“Anything you can be conscious of must be a mental phenomenon — otherwise you could not be conscious of it. And if you can be conscious of it, it will be a mental phenomenon… occurring in a mental context.
{ If you reflect on the structure of this relationship, it is clear that mental phenomenon must be »imaginal to be conscious… and this fact has a vast list of interesting entailments… }
But here’s the problem. We have the »idea that there are physical phenomenon that ‘exist’ whether or not we are conscious of them. This introduces what appears to be a crucial distinction between mental phenomena and ‘real’ phenomena.

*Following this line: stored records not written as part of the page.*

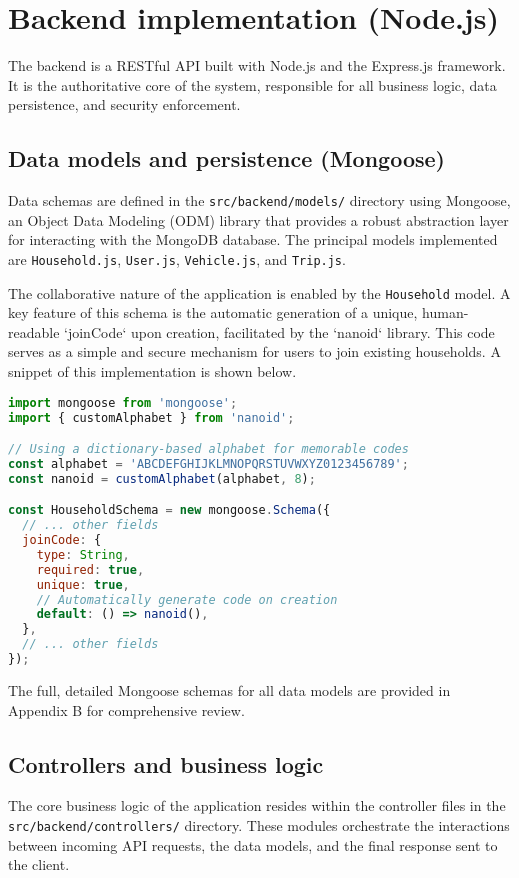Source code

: \section{Backend implementation (Node.js)}

The backend is a RESTful API built with Node.js and the Express.js framework. It is the authoritative core of the system, responsible for all business logic, data persistence, and security enforcement.

\subsection{Data models and persistence (Mongoose)}
Data schemas are defined in the \texttt{src/backend/models/} directory using Mongoose, an Object Data Modeling (ODM) library that provides a robust abstraction layer for interacting with the MongoDB database. The principal models implemented are \texttt{Household.js}, \texttt{User.js}, \texttt{Vehicle.js}, and \texttt{Trip.js}.

\textgap

The collaborative nature of the application is enabled by the \texttt{Household} model. A key feature of this schema is the automatic generation of a unique, human-readable `joinCode` upon creation, facilitated by the `nanoid` library. This code serves as a simple and secure mechanism for users to join existing households. A snippet of this implementation is shown below.

\begin{lstlisting}[language=JavaScript, caption={Join Code Generation in \texttt{models/Household.js}}]
import mongoose from 'mongoose';
import { customAlphabet } from 'nanoid';

// Using a dictionary-based alphabet for memorable codes
const alphabet = 'ABCDEFGHIJKLMNOPQRSTUVWXYZ0123456789';
const nanoid = customAlphabet(alphabet, 8);

const HouseholdSchema = new mongoose.Schema({
  // ... other fields
  joinCode: {
    type: String,
    required: true,
    unique: true,
    // Automatically generate code on creation
    default: () => nanoid(),
  },
  // ... other fields
});
\end{lstlisting}
The full, detailed Mongoose schemas for all data models are provided in Appendix B for comprehensive review.

\subsection{Controllers and business logic}
The core business logic of the application resides within the controller files in the \texttt{src/backend/controllers/} directory. These modules orchestrate the interactions between incoming API requests, the data models, and the final response sent to the client.

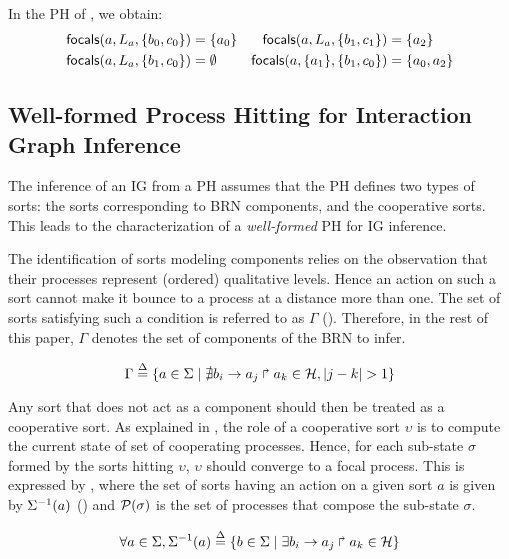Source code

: \begin{example}
In the PH of , we obtain:
\begin{align*}
\mathsf{focals}(a,L_a,\{b_0,c_0\}) &= \{ a_0 \}
&
\mathsf{focals}(a,L_a,\{b_1,c_1\}) &= \{ a_2 \}
\\
\mathsf{focals}(a,L_a,\{b_1,c_0\}) &= \emptyset
&
\mathsf{focals}(a,\{a_1\},\{b_1,c_0\}) &= \{ a_0, a_2 \}
\end{align*}
\end{example}



\subsection{Well-formed Process Hitting for Interaction Graph Inference}\label{ssec:wf}

The inference of an IG from a PH assumes that the PH defines two types of sorts:
the sorts corresponding to BRN components, and the cooperative sorts.
This leads to the characterization of a \emph{well-formed} PH for IG inference.

The identification of sorts modeling components relies on the observation that their processes
represent (ordered) qualitative levels.
Hence an action on such a sort cannot make it bounce to a process at a distance more than one.
The set of sorts satisfying such a condition is referred to as $\Gamma$
().
Therefore, in the rest of this paper, $\Gamma$ denotes the set of components of the BRN to infer.

\begin{equation}
\Gamma \stackrel{\Delta}= \{a \in \Sigma \mid \nexists b_i\rightarrow a_j\Rsh a_k \in \mathcal{H}, |j - k| > 1\} \\
\label{eq:PH-components}
\end{equation}

Any sort that does not act as a component should then be treated as a cooperative sort.
As explained in , the role of a cooperative sort $\upsilon$ is to compute the current
state of set of cooperating processes.
Hence, for each sub-state $\sigma$ formed by the sorts hitting $\upsilon$, $\upsilon$ should
converge to a focal process.
This is expressed by , where
the set of sorts having an action on a given sort $a$ is given by 
$\Sigma^{-1}(a)$ ()
and $\mathcal{P}(\sigma)$ is the set of processes that compose the sub-state $\sigma$.

\begin{equation}
\forall a \in \Sigma, \Sigma^{-1}(a) \stackrel{\Delta}= \{b \in \Sigma \mid \exists b_i\rightarrow a_j\Rsh a_k\in\mathcal{H} \}
\label{eq:ph_direct_predec}
\end{equation}

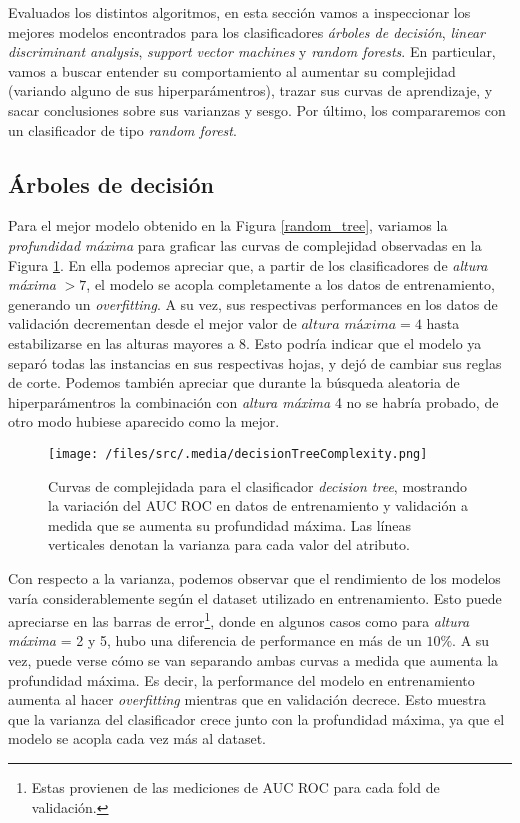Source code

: Evaluados los distintos algoritmos, en esta sección vamos a inspeccionar los mejores modelos encontrados para los clasificadores \textit{árboles de decisión}, \textit{linear discriminant analysis}, \textit{support vector machines} y \textit{random forests}. En particular, vamos a buscar entender su comportamiento al aumentar su complejidad (variando alguno de sus hiperparámentros), trazar sus curvas de aprendizaje, y sacar conclusiones sobre sus varianzas y sesgo. Por último, los compararemos con un clasificador de tipo \textit{random forest}.

\subsection{Árboles de decisión}
Para el mejor modelo obtenido en la Figura \ref{random_tree}, variamos la \textit{profundidad máxima} para graficar las curvas de complejidad observadas en la Figura \ref{decisionTreeComplexity}. En ella podemos apreciar que, a partir de los clasificadores de \textit{altura máxima} $> 7$, el modelo se acopla completamente a los datos de entrenamiento, generando un \textit{overfitting}. A su vez, sus respectivas performances en los datos de validación decrementan desde el mejor valor de $\textit{altura máxima} = 4$ hasta estabilizarse en las alturas mayores a 8. Esto podría indicar que el modelo ya separó todas las instancias en sus respectivas hojas, y dejó de cambiar sus reglas de corte. Podemos también apreciar que durante la búsqueda aleatoria de hiperparámentros la combinación con \textit{altura máxima} 4 no se habría probado, de otro modo hubiese aparecido como la mejor.  
\begin{figure}[!htbp]
    \centering
    \texttt{[image: /files/src/.media/decisionTreeComplexity.png]}
    \caption{Curvas de complejidada para el clasificador \textit{decision tree}, mostrando la variación del AUC ROC en datos de entrenamiento y validación a medida que se aumenta su profundidad máxima. Las líneas verticales denotan la varianza para cada valor del atributo.}
    \label{decisionTreeComplexity}
\end{figure}

Con respecto a la varianza, podemos observar que el rendimiento de los modelos varía considerablemente según el dataset utilizado en entrenamiento. Esto puede apreciarse en las barras de error\footnote{Estas provienen de las mediciones de AUC ROC para cada fold de validación.}, donde en algunos casos como para \textit{altura máxima} = 2 y 5, hubo una diferencia de performance en más de un $10\%$. A su vez, puede verse cómo se van separando ambas curvas a medida que aumenta la profundidad máxima. Es decir, la performance del modelo en entrenamiento aumenta al hacer \textit{overfitting} mientras que en validación decrece. Esto muestra que la varianza del clasificador crece junto con la profundidad máxima, ya que el modelo se acopla cada vez más al dataset.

Alas, this distinction must be misleading, because it implies that some aspects of the universe ‘exist’ ‘objectively’. This idea is useful in certain contexts, but when it escapes these… we are inclined to make catastrophic ontological errors.
Problematically, at least for human beings, ‘existence’ is, itself, an idea. To believe that something ‘exists’ without our being aware or conscious of it… is, itself, a mental phenomenon. And without this mental phenomenon, the whole concept becomes absurd or meaningless.
So we have this strange (sometimes useful) idea that some phenomenon ‘are just there’ whether we imagine them or not.
They might be, too. But not for us. Because for us ‘objective phenomenon’ don’t really exist until we imagine them (except as a conceptual category). So in what way do things we do not imagine actually exist?
In a strangely misguided (yet sometimes useful) theory, that proposes a domain of processes and objects exist independently of our thinking about or imagining them. Yet even these processes and objects must, for us, be mental phenomenon — because the idea upon which they depend is.